• _Problem statement_:
Print the listing in its entirety and exactly, leaving out images.
'''
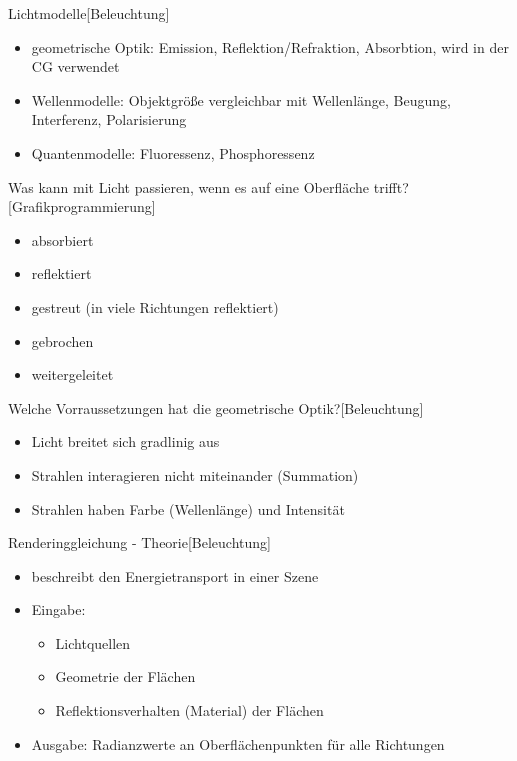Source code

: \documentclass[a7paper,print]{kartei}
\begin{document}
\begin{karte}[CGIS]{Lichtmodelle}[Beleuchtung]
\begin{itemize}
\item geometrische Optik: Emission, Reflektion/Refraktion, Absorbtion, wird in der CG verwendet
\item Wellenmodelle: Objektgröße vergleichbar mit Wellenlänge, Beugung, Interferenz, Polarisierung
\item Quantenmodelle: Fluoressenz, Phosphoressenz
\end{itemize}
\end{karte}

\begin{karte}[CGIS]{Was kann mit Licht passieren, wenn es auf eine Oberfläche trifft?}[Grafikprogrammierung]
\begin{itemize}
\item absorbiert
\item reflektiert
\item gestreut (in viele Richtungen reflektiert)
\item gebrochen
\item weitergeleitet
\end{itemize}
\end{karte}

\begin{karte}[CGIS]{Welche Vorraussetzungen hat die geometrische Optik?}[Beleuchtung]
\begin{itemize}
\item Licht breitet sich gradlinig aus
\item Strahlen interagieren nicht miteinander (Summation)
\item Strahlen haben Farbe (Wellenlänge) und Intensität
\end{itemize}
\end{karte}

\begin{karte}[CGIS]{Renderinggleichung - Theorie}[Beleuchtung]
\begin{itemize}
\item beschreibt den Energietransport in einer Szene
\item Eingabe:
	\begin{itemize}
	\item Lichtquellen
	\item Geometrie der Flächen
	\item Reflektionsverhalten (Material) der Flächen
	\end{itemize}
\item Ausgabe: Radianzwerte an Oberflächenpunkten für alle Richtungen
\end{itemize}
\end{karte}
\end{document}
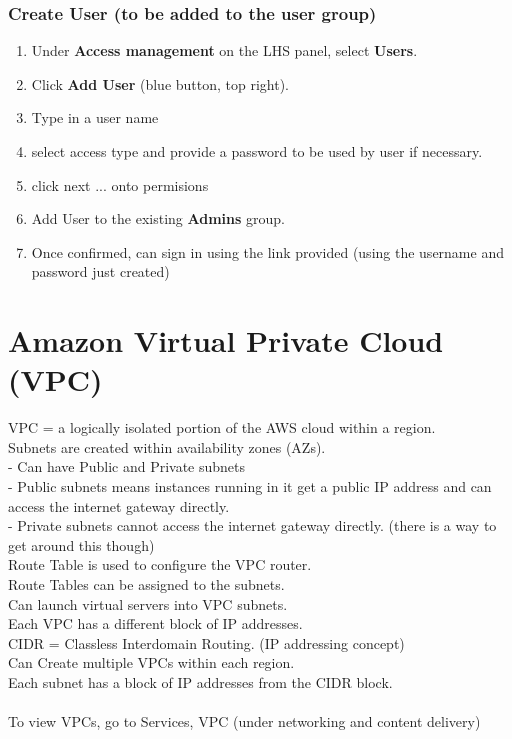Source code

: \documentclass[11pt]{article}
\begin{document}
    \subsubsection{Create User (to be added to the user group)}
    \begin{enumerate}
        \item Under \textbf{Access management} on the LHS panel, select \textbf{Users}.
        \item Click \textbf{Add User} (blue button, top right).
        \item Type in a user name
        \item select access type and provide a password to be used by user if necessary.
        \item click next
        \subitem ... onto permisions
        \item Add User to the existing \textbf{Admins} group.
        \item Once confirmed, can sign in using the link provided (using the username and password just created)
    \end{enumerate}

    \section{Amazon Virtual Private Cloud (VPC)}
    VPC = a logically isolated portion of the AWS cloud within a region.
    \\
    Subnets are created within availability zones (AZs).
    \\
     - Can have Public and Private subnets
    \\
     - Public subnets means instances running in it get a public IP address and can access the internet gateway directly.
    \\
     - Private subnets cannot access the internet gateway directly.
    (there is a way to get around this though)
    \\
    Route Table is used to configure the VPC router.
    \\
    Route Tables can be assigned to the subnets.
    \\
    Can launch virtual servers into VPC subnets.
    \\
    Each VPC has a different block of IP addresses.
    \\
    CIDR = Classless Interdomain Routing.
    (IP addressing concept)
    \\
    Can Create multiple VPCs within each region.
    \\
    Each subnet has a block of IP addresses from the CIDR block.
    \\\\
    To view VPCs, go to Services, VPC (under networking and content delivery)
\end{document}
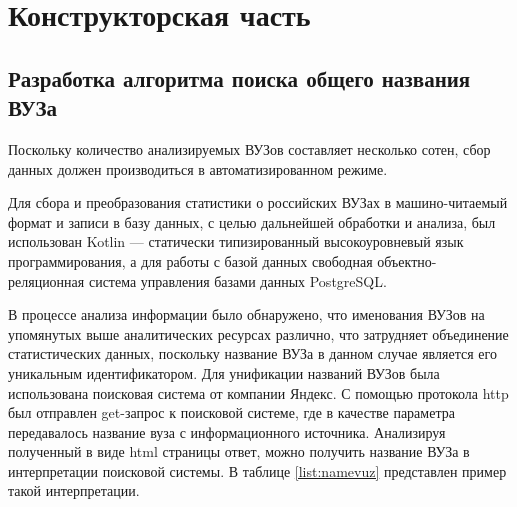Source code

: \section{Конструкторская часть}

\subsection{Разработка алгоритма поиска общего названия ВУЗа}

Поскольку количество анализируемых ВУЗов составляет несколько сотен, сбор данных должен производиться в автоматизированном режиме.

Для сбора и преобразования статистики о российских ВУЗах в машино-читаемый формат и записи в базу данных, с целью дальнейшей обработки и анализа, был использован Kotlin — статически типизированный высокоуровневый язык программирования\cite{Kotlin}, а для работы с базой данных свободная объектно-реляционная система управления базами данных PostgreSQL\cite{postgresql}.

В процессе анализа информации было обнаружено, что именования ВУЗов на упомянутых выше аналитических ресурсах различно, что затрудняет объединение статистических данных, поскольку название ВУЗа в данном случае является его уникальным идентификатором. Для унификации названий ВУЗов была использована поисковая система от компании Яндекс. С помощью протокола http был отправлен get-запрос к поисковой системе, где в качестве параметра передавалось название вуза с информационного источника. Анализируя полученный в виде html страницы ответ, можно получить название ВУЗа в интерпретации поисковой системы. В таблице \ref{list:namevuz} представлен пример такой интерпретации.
'''
• _Answer to this task_:
Source code

: \documentclass[a7paper,print]{kartei}
\begin{document}
\begin{karte}[CGIS]{Lichtmodelle}[Beleuchtung]
\begin{itemize}
\item geometrische Optik: Emission, Reflektion/Refraktion, Absorbtion, wird in der CG verwendet
\item Wellenmodelle: Objektgröße vergleichbar mit Wellenlänge, Beugung, Interferenz, Polarisierung
\item Quantenmodelle: Fluoressenz, Phosphoressenz
\end{itemize}
\end{karte}

\begin{karte}[CGIS]{Was kann mit Licht passieren, wenn es auf eine Oberfläche trifft?}[Grafikprogrammierung]
\begin{itemize}
\item absorbiert
\item reflektiert
\item gestreut (in viele Richtungen reflektiert)
\item gebrochen
\item weitergeleitet
\end{itemize}
\end{karte}

\begin{karte}[CGIS]{Welche Vorraussetzungen hat die geometrische Optik?}[Beleuchtung]
\begin{itemize}
\item Licht breitet sich gradlinig aus
\item Strahlen interagieren nicht miteinander (Summation)
\item Strahlen haben Farbe (Wellenlänge) und Intensität
\end{itemize}
\end{karte}

\begin{karte}[CGIS]{Renderinggleichung - Theorie}[Beleuchtung]
\begin{itemize}
\item beschreibt den Energietransport in einer Szene
\item Eingabe:
	\begin{itemize}
	\item Lichtquellen
	\item Geometrie der Flächen
	\item Reflektionsverhalten (Material) der Flächen
	\end{itemize}
\item Ausgabe: Radianzwerte an Oberflächenpunkten für alle Richtungen
\end{itemize}
\end{karte}
\end{document}
Source code

: \documentclass[11pt]{article}
\begin{document}
    \subsubsection{Create User (to be added to the user group)}
    \begin{enumerate}
        \item Under \textbf{Access management} on the LHS panel, select \textbf{Users}.
        \item Click \textbf{Add User} (blue button, top right).
        \item Type in a user name
        \item select access type and provide a password to be used by user if necessary.
        \item click next
        \subitem ... onto permisions
        \item Add User to the existing \textbf{Admins} group.
        \item Once confirmed, can sign in using the link provided (using the username and password just created)
    \end{enumerate}

    \section{Amazon Virtual Private Cloud (VPC)}
    VPC = a logically isolated portion of the AWS cloud within a region.
    \\
    Subnets are created within availability zones (AZs).
    \\
     - Can have Public and Private subnets
    \\
     - Public subnets means instances running in it get a public IP address and can access the internet gateway directly.
    \\
     - Private subnets cannot access the internet gateway directly.
    (there is a way to get around this though)
    \\
    Route Table is used to configure the VPC router.
    \\
    Route Tables can be assigned to the subnets.
    \\
    Can launch virtual servers into VPC subnets.
    \\
    Each VPC has a different block of IP addresses.
    \\
    CIDR = Classless Interdomain Routing.
    (IP addressing concept)
    \\
    Can Create multiple VPCs within each region.
    \\
    Each subnet has a block of IP addresses from the CIDR block.
    \\\\
    To view VPCs, go to Services, VPC (under networking and content delivery)
\end{document}
Source code

: \section{Конструкторская часть}

\subsection{Разработка алгоритма поиска общего названия ВУЗа}

Поскольку количество анализируемых ВУЗов составляет несколько сотен, сбор данных должен производиться в автоматизированном режиме.

Для сбора и преобразования статистики о российских ВУЗах в машино-читаемый формат и записи в базу данных, с целью дальнейшей обработки и анализа, был использован Kotlin — статически типизированный высокоуровневый язык программирования\cite{Kotlin}, а для работы с базой данных свободная объектно-реляционная система управления базами данных PostgreSQL\cite{postgresql}.

В процессе анализа информации было обнаружено, что именования ВУЗов на упомянутых выше аналитических ресурсах различно, что затрудняет объединение статистических данных, поскольку название ВУЗа в данном случае является его уникальным идентификатором. Для унификации названий ВУЗов была использована поисковая система от компании Яндекс. С помощью протокола http был отправлен get-запрос к поисковой системе, где в качестве параметра передавалось название вуза с информационного источника. Анализируя полученный в виде html страницы ответ, можно получить название ВУЗа в интерпретации поисковой системы. В таблице \ref{list:namevuz} представлен пример такой интерпретации.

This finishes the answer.